Qualquer dragagem altera a circulação das águas, muda o transporte de sedimentos e pode provocar erosão nas margens dos canais. Em um ambiente estuarino como o Lagamar, essas alterações podem se espalhar por todo o sistema.
Além disso, a região está cercada por unidades de conservação e áreas de proteção ambiental que existem justamente para preservar esse equilíbrio. Intervenções desse tipo exigiriam estudos ambientais rigorosos e amplo debate público — algo que, até agora, parece não ter acontecido.
Controvérsias do governo Ratinho Jr.
Não é a primeira vez que decisões do governo Ratinho Jr. levantam controvérsias. Sua gestão já enfrentou críticas por obras no litoral com impacto ambiental, pela privatização da Copel e por denúncias envolvendo contratos públicos e o entorno político do governo.

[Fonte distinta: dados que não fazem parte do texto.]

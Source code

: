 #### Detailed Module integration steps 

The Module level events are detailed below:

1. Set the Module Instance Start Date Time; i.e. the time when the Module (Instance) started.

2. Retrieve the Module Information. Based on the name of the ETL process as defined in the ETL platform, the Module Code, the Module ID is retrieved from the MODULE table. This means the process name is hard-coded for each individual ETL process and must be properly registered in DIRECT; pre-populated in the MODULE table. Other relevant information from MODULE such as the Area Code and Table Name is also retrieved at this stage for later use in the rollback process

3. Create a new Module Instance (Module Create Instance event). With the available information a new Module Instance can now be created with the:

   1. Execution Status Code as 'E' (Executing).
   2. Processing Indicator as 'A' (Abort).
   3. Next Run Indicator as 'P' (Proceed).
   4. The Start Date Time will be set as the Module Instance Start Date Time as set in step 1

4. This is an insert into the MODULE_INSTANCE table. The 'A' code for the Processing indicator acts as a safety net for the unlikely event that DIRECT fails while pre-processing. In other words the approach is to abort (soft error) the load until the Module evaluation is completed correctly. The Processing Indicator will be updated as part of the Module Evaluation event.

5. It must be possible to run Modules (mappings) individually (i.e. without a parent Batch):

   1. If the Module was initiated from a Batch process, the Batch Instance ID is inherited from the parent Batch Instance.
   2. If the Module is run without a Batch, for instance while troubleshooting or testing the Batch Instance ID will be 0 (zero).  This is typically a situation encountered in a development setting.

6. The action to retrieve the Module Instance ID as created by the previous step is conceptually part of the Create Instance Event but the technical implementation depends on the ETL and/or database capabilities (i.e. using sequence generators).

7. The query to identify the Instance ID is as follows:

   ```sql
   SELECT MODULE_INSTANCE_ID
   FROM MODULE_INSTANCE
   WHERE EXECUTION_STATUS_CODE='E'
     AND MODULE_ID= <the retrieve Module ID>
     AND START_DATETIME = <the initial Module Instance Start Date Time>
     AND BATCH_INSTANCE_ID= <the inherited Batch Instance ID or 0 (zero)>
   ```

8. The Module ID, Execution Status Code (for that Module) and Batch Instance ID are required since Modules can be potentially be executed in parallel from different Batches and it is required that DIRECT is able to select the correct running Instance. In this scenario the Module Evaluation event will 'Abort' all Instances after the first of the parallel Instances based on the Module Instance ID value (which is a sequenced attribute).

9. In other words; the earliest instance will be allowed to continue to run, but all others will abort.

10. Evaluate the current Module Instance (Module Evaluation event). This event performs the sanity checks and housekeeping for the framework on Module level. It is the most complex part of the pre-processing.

Em um caso recente, um contrato de mais de R$ 1 milhão da Polícia Militar foi investigado por suspeita de favorecimento e irregularidades. Esse histórico ajuda a explicar por que propostas de intervenção em áreas sensíveis, como o Lagamar, despertam tanta desconfiança.
No fim das contas, a questão é simples. O Lagamar não é um vazio no mapa esperando obras ou novos negócios. É um sistema natural raríssimo, formado ao longo de milhares de anos e responsável por sustentar parte da vida marinha do Atlântico Sul. Intervir ali para estimular lanchas, iates e jet skis revela uma visão antiquada de desenvolvimento, aquela que ignora a ciência e despreza os limites da natureza. Depois do fiasco caríssimo da engorda de Matinhos, seria prudente que o governo do Paraná aprendesse uma lição básica: a natureza não se dobra a decretos nem a projetos mal pensados.